The vulnerability is a Cross‑Site Request Forgery flaw in the Table Editor plugin for WordPress that allows an attacker to submit requests that change or delete table content without the user’s consent. Because the plugin accepts these requests without verifying the request’s origin or the user’s intent, a malicious actor can cause the plugin to alter data or trigger actions on behalf of a logged‑in administrator. The resulting impact is the unauthorized execution of actions that should be protected, potentially leading to data tampering or service disruption.

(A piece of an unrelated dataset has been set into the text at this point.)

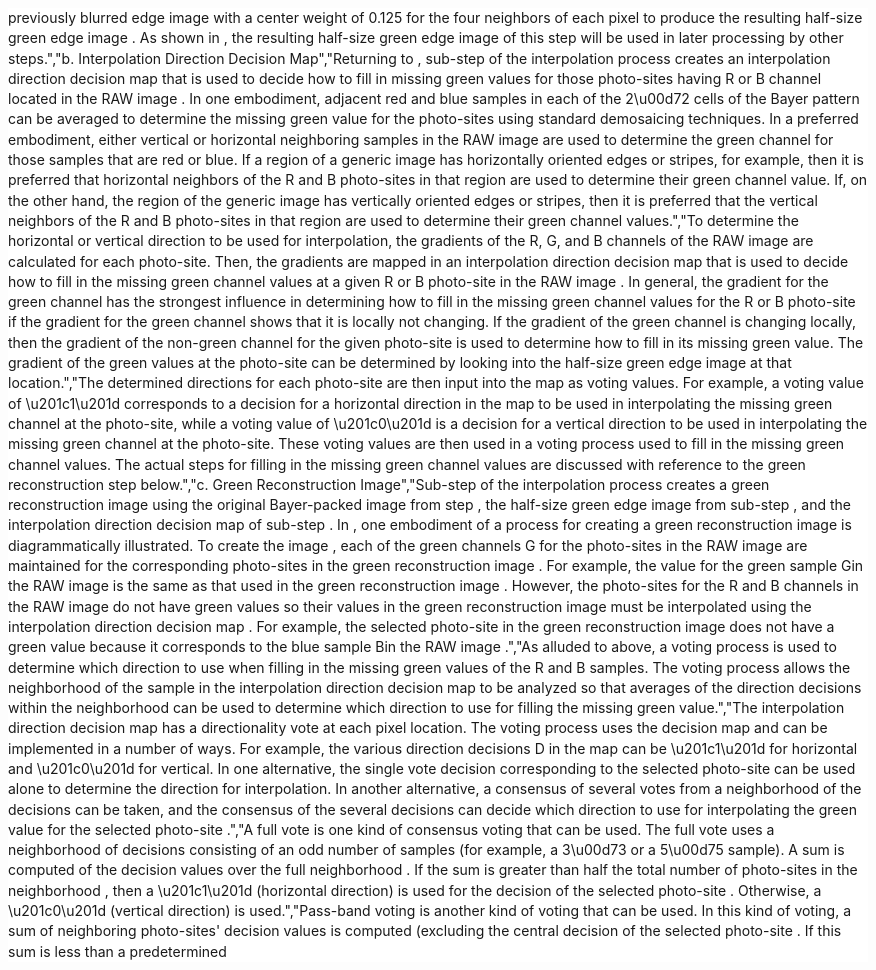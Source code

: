 previously blurred edge image  with a center weight of 0.125 for the four neighbors of each pixel to produce the resulting half-size green edge image . As shown in , the resulting half-size green edge image of this step  will be used in later processing by other steps.","b. Interpolation Direction Decision Map","Returning to , sub-step  of the interpolation process  creates an interpolation direction decision map that is used to decide how to fill in missing green values for those photo-sites having R or B channel located in the RAW image . In one embodiment, adjacent red and blue samples in each of the 2\u00d72 cells of the Bayer pattern can be averaged to determine the missing green value for the photo-sites using standard demosaicing techniques. In a preferred embodiment, either vertical or horizontal neighboring samples in the RAW image  are used to determine the green channel for those samples that are red or blue. If a region of a generic image has horizontally oriented edges or stripes, for example, then it is preferred that horizontal neighbors of the R and B photo-sites in that region are used to determine their green channel value. If, on the other hand, the region of the generic image has vertically oriented edges or stripes, then it is preferred that the vertical neighbors of the R and B photo-sites in that region are used to determine their green channel values.","To determine the horizontal or vertical direction to be used for interpolation, the gradients of the R, G, and B channels of the RAW image  are calculated for each photo-site. Then, the gradients are mapped in an interpolation direction decision map that is used to decide how to fill in the missing green channel values at a given R or B photo-site in the RAW image . In general, the gradient for the green channel has the strongest influence in determining how to fill in the missing green channel values for the R or B photo-site if the gradient for the green channel shows that it is locally not changing. If the gradient of the green channel is changing locally, then the gradient of the non-green channel for the given photo-site is used to determine how to fill in its missing green value. The gradient of the green values at the photo-site can be determined by looking into the half-size green edge image at that location.","The determined directions for each photo-site are then input into the map as voting values. For example, a voting value of \u201c1\u201d corresponds to a decision for a horizontal direction in the map to be used in interpolating the missing green channel at the photo-site, while a voting value of \u201c0\u201d is a decision for a vertical direction to be used in interpolating the missing green channel at the photo-site. These voting values are then used in a voting process used to fill in the missing green channel values. The actual steps for filling in the missing green channel values are discussed with reference to the green reconstruction step  below.","c. Green Reconstruction Image","Sub-step  of the interpolation process  creates a green reconstruction image using the original Bayer-packed image from step , the half-size green edge image from sub-step , and the interpolation direction decision map of sub-step . In , one embodiment of a process  for creating a green reconstruction image  is diagrammatically illustrated. To create the image , each of the green channels G for the photo-sites in the RAW image  are maintained for the corresponding photo-sites in the green reconstruction image . For example, the value for the green sample Gin the RAW image  is the same as that used in the green reconstruction image . However, the photo-sites for the R and B channels in the RAW image  do not have green values so their values in the green reconstruction image  must be interpolated using the interpolation direction decision map . For example, the selected photo-site  in the green reconstruction image  does not have a green value because it corresponds to the blue sample Bin the RAW image .","As alluded to above, a voting process is used to determine which direction to use when filling in the missing green values of the R and B samples. The voting process allows the neighborhood of the sample in the interpolation direction decision map  to be analyzed so that averages of the direction decisions within the neighborhood can be used to determine which direction to use for filling the missing green value.","The interpolation direction decision map  has a directionality vote at each pixel location. The voting process uses the decision map  and can be implemented in a number of ways. For example, the various direction decisions D in the map  can be \u201c1\u201d for horizontal and \u201c0\u201d for vertical. In one alternative, the single vote decision  corresponding to the selected photo-site  can be used alone to determine the direction for interpolation. In another alternative, a consensus of several votes from a neighborhood  of the decisions can be taken, and the consensus of the several decisions can decide which direction to use for interpolating the green value for the selected photo-site .","A full vote is one kind of consensus voting that can be used. The full vote uses a neighborhood  of decisions consisting of an odd number of samples (for example, a 3\u00d73 or a 5\u00d75 sample). A sum is computed of the decision values over the full neighborhood . If the sum is greater than half the total number of photo-sites in the neighborhood , then a \u201c1\u201d (horizontal direction) is used for the decision of the selected photo-site . Otherwise, a \u201c0\u201d (vertical direction) is used.","Pass-band voting is another kind of voting that can be used. In this kind of voting, a sum of neighboring photo-sites' decision values is computed (excluding the central decision  of the selected photo-site . If this sum is less than a predetermined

All installations of the Table Editor plugin with a version number less than or equal to 1.6.4 are affected. The plugin is distributed under the names 'wptableeditor' and 'Table Editor', and any WordPress site that has one of these plugins pre‑1.6.4 falls into the vulnerable range. No specific operating system or PHP version constraints are mentioned, so the risk applies to any typical WordPress environment hosting the plugin.

The CVSS score of 4.3 indicates a medium impact, and the EPSS score of less than 1% suggests that active exploitation is currently unlikely. The vulnerability is not listed in the CISA Known Exploited Vulnerabilities catalog, reinforcing its low exploit probability. The attack vector is inferred to be legitimate user sessions: an attacker would host a malicious payload that, when executed by a user already authenticated to the WordPress site, sends a forged request to the plugin, exploiting the lack of CSRF protection.